## The problem
Please copy each line of the listing that includes the string "decimal".

## Exercise inputs
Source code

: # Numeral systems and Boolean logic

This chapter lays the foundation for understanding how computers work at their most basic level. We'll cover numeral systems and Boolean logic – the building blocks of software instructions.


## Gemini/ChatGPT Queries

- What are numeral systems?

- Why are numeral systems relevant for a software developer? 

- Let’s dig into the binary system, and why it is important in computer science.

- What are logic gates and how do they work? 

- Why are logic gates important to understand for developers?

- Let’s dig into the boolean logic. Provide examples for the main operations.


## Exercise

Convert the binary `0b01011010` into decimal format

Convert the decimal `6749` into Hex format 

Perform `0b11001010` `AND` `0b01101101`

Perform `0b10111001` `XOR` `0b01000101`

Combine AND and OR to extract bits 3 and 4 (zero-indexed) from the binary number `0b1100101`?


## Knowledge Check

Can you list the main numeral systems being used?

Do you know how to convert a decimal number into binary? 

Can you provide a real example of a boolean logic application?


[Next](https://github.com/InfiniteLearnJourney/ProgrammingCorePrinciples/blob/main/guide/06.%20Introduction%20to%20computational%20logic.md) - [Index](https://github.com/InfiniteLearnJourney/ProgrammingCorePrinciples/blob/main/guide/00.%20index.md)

...

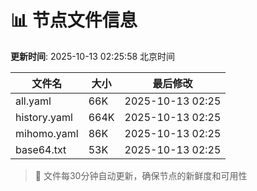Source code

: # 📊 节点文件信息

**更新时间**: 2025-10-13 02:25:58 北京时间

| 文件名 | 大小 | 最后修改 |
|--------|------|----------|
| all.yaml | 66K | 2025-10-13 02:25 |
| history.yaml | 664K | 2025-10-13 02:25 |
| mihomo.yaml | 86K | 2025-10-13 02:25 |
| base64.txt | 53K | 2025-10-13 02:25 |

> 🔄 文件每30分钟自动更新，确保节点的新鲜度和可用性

---

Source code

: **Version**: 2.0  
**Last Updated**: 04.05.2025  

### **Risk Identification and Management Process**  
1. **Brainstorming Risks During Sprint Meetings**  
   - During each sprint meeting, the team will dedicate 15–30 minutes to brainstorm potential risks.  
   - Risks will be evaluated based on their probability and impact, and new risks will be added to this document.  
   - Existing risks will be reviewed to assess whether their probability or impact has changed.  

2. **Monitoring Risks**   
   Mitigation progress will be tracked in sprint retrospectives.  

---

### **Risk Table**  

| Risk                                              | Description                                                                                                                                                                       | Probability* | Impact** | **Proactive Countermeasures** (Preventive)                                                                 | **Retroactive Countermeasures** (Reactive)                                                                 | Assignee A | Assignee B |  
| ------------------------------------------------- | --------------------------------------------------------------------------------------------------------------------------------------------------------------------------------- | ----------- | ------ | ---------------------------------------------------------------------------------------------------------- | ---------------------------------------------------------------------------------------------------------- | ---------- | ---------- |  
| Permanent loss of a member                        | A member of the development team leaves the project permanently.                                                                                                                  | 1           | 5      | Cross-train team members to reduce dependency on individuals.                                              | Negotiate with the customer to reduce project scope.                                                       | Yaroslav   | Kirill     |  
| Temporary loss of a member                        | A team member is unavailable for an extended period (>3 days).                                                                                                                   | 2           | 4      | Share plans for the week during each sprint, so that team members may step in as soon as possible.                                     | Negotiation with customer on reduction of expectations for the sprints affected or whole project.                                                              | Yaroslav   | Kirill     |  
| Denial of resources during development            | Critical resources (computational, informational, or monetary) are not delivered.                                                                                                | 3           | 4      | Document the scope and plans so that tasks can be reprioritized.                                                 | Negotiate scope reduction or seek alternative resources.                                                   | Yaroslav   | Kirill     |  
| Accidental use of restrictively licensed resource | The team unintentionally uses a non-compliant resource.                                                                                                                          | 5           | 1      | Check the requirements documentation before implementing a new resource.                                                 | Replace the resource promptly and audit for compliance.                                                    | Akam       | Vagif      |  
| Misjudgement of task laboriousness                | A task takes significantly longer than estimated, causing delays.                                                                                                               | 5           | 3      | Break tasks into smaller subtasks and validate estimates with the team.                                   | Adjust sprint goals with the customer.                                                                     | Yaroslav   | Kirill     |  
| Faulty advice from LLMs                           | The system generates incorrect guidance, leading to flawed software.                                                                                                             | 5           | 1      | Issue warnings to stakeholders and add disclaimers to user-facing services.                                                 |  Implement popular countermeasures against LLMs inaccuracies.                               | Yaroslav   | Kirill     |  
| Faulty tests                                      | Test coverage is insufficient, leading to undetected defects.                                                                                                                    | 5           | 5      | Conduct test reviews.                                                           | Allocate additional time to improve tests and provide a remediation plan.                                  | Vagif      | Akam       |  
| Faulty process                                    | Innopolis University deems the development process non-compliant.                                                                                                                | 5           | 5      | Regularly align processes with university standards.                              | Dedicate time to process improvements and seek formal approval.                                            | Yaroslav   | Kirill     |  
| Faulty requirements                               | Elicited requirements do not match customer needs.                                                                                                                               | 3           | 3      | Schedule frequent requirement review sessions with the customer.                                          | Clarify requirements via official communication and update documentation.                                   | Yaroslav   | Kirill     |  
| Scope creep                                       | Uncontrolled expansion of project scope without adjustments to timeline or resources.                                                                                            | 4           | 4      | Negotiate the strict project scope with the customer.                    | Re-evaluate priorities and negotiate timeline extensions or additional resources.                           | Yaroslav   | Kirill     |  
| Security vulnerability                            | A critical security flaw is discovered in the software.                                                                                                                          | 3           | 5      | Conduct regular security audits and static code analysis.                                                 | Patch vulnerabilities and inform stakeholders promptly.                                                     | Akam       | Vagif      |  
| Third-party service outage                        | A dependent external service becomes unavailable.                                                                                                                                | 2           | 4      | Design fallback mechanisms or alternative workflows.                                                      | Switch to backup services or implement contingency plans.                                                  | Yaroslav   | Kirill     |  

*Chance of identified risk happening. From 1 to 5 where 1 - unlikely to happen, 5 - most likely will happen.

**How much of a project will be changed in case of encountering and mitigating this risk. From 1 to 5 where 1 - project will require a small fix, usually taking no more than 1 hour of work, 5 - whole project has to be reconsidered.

## Task solution
Convert the binary `0b01011010` into decimal format
Convert the decimal `6749` into Hex format 
Do you know how to convert a decimal number into binary? 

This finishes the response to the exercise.